We already know how to combine Bash commands with pipelines and logical operators. There is a third way to do that. You can put a semicolon as a delimiter between the commands. In this case, Bash executes them one by one from left to right without any conditions. You get the linear sequence algorithm in this case.

Here is an example. Suppose that you want to copy two directories to different target paths. A single cp call cannot do it. But you can combine two calls into one command like this:

cp -R ~/docs ~/docs-backup ; cp -R ~/photo ~/photo-backup

This command calls the cp utility twice. The second call does not depend on the result of copying the docs directory. Even if it fails, Bash copies the photo directory anyway.

You can do the same with the pipeline this way:

cp -R ~/docs ~/docs-backup | cp -R ~/photo ~/photo-backup

Here Bash executes both cp calls one by one too. It means that the linear sequence algorithm is the same for our two commands: with the semicolon and pipeline.

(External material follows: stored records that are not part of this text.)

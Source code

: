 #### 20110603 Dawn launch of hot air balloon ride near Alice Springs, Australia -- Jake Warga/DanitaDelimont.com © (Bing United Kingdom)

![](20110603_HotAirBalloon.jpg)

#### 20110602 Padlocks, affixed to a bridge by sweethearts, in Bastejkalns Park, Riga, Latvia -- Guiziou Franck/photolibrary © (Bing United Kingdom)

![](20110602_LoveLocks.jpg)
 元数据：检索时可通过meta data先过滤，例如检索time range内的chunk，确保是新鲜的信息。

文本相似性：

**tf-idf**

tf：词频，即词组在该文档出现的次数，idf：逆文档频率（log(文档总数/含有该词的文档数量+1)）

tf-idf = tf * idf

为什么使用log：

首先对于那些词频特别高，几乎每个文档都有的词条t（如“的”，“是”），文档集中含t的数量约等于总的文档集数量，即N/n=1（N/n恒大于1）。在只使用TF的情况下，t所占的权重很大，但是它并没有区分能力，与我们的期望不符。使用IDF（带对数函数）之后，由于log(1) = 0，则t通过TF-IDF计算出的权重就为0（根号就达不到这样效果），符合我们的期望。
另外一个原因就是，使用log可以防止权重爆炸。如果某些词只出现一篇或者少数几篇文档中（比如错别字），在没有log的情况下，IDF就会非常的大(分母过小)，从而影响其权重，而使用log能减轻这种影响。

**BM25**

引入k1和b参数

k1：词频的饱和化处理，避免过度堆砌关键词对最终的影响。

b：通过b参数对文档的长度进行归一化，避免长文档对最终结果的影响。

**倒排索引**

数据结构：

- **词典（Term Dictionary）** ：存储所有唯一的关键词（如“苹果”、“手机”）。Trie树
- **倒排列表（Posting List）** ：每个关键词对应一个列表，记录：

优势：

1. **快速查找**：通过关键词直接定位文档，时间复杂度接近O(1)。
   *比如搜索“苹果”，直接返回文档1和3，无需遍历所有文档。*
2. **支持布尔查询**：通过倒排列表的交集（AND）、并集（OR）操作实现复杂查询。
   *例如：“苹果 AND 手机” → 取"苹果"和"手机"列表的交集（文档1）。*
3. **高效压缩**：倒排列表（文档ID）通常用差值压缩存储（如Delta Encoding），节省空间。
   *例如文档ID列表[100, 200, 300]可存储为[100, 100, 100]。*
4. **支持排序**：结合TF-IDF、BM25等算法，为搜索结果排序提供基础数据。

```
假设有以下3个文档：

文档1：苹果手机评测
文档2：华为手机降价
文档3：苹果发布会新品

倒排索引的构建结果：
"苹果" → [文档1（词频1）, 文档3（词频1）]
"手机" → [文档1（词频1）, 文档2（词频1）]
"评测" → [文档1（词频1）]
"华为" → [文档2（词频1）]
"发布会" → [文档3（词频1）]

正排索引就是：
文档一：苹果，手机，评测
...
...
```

However, a semicolon and pipeline behave differently in general. When you use the semicolon, two commands do not depend on each other completely. When you use the pipeline, there is dependency. The output stream data of the first command comes to the input stream of the second command. In some cases, it changes the behavior of your algorithm.

Compare the following two commands:

1 ls /usr/share/doc/bash | grep "README" * -
2 ls /usr/share/doc/bash ; grep "README" * -

The - option of grep appends data from the input stream to the utility’s parameters.

Figure 2-28 shows the results of both commands.

Even the behavior of the ls utility differs in these two commands. When using the pipeline, ls prints nothing on the screen. Instead, it redirects its output to the grep input.

Let’s consider the output of the commands. The second parameter of grep is the “*” pattern. It forces the utility to process all files in the current directory first. grep founds the “README” word in the xz.txt file. Then it prints this line on the screen:

xz.txt: README This file

When file processing is done, grep handles the input stream data from the ls utility. This data also contains the “README” word. Then grep prints the following line:

(standard input):README

This way, the grep utility processes two things at once:

• Files of the current directory.
• Data from the input stream.

When using the semicolon, the ls utility prints its result on the screen. Then Bash calls the grep utility. It processes all files of the current directory. Next, grep checks its input stream. There is no data there. This way, grep finds the “README” word in the xz.txt file only.

Write the command that implements the following algorithm:

1. Copy the README file with the Bash documentation to the home directory.

2. Archive the copied ~/README file.

3. Delete the copied ~/README file.

Each step takes place only if the previous one succeeds.
Write the result of each step to the log file result.txt.